# Capitol Corridor - Multi-Ride Tickets



## cali_trekking (Jun 22, 2019)

If I buy a 10-ride ticket with an origin of Hayward and destination of San Jose, can I use the ticket to ride from San Jose to Hayward? Or is it just one direction?

Another question if it's multidirectional: If I need to get on the train in Santa Clara (a stop between Hayward and San Jose) to go to Hayward on occasion, is that possible with the 10-ride ticket?

Thank you!


----------



## Acela150 (Jun 22, 2019)

So 10 rides are Round Trip tickets. So if your ticket is from say Sacramento to Emeryville you can travel on any train that allows 10 rides between those two points. 

Can you board at a different station? I don't see why not. So say you want to board at Richmond instead of Emeryville, I don't think there'd be to much of an issue. 
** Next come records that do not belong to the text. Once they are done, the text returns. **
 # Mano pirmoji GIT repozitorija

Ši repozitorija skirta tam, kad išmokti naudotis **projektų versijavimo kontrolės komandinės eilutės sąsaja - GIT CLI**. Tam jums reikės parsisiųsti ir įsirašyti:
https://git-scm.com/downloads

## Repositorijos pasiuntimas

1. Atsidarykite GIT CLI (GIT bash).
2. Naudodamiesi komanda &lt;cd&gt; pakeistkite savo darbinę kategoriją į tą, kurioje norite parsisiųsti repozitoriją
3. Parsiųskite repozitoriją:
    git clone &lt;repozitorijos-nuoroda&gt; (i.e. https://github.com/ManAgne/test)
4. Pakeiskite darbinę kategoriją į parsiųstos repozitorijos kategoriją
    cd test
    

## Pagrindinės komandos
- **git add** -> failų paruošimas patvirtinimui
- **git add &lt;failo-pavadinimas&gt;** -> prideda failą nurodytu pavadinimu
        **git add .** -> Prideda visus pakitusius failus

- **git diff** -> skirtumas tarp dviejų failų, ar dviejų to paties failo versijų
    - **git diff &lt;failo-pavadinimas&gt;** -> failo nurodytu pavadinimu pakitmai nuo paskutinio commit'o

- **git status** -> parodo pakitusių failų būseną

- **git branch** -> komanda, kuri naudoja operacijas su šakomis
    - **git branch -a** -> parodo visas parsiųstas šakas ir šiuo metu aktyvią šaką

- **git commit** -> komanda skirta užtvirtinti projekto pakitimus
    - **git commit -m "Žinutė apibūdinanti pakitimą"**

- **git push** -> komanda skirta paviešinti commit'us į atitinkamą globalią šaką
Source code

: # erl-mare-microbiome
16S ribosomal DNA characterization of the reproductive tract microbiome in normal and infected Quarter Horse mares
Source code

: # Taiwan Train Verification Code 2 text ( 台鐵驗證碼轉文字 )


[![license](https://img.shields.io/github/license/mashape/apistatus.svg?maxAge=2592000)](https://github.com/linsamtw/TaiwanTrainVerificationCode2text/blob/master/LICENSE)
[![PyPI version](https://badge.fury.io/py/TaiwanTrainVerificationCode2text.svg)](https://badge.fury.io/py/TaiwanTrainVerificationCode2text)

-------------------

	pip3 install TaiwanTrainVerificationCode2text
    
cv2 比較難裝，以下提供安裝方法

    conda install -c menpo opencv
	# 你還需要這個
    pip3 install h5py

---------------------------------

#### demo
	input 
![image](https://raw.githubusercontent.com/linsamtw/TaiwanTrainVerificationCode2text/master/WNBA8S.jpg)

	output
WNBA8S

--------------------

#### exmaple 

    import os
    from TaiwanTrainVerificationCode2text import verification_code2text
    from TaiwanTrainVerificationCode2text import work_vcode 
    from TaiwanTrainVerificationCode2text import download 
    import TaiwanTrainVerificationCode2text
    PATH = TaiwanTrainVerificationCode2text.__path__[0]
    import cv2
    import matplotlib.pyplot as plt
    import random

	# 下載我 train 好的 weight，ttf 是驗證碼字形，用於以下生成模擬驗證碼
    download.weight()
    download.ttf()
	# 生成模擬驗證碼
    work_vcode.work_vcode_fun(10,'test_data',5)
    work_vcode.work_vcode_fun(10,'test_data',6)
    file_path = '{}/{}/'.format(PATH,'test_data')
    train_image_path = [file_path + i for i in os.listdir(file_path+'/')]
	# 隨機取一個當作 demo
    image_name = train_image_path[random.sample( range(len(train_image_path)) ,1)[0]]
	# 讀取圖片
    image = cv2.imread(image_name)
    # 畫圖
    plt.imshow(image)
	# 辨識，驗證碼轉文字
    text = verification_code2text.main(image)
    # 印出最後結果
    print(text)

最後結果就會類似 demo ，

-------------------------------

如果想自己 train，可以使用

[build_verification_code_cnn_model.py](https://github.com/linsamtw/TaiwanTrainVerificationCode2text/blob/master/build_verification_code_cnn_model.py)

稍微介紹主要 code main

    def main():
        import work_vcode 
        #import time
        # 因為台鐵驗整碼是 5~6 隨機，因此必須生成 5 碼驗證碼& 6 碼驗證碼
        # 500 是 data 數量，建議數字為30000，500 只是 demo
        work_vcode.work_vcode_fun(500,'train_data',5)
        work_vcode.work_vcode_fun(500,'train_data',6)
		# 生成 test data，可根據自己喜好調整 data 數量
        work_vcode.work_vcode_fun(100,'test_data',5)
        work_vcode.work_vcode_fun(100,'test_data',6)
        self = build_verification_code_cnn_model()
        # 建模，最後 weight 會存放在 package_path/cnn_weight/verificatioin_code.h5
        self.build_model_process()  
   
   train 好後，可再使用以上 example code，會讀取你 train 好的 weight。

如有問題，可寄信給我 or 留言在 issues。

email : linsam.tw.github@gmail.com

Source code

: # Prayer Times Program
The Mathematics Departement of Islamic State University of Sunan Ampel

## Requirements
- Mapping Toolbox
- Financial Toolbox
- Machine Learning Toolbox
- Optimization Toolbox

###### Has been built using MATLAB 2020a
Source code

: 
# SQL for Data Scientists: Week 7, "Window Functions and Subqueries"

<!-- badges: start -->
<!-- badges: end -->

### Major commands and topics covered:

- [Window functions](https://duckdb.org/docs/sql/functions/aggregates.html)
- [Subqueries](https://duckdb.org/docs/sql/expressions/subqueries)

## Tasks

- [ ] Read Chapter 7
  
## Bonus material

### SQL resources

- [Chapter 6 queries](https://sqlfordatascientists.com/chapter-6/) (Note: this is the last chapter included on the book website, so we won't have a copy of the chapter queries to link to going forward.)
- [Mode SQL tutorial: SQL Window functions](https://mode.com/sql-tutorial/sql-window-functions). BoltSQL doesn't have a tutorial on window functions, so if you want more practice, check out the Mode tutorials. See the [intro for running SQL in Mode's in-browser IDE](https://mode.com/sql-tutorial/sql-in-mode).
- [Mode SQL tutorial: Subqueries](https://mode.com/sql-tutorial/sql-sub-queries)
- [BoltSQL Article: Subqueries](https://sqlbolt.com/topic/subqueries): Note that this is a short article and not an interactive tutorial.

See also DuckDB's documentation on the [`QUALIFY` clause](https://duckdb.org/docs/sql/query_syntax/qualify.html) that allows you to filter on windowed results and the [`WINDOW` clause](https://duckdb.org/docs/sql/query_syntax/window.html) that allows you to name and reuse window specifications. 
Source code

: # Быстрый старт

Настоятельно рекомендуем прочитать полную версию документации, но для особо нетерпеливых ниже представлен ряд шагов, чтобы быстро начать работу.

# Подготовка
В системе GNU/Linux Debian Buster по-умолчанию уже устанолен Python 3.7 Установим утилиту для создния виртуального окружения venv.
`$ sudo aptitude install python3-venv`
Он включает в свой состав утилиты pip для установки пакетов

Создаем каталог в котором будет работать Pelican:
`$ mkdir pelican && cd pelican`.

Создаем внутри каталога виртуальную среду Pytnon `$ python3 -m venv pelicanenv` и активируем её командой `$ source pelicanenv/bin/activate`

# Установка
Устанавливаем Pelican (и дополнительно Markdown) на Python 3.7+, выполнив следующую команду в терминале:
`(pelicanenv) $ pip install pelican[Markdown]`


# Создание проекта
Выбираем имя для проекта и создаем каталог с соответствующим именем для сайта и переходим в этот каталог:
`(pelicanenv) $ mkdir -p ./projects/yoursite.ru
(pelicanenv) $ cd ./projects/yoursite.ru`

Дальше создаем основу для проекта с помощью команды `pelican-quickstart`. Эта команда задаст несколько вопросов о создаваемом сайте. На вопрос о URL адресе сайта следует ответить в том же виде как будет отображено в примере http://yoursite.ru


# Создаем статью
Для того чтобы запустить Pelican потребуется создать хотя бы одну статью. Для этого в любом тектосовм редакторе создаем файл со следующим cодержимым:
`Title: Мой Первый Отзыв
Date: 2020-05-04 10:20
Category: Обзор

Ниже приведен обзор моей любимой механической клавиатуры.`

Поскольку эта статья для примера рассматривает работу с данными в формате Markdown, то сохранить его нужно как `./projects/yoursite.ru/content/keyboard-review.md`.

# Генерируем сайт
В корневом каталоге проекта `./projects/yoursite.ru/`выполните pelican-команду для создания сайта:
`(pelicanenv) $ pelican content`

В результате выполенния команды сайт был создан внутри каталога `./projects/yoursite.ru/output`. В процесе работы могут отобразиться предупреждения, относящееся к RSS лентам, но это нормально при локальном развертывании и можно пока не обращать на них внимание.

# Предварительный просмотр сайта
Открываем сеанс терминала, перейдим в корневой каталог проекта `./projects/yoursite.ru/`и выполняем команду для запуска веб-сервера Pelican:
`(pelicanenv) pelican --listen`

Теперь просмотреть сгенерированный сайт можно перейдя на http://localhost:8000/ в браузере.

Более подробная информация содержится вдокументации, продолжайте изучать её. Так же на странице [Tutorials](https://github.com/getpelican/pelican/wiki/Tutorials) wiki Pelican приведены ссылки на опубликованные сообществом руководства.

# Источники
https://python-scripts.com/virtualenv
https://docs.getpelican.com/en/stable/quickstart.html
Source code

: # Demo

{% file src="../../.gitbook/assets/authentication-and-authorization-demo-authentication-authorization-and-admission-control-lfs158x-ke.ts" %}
But say you want to go to Oakland Jack London. That isn't allowed as it's the stop after Emeryville.


----------



## west point (Jun 23, 2019)

[QUOTE="Acela150, post:.

But say you want to go to Oakland Jack London. That isn't allowed as it's the stop after Emeryville.[/QUOTE]

That may be a poor example. Aren't Emeryville and Jack London fares the same ? In fact the Oakland airport fares ?


----------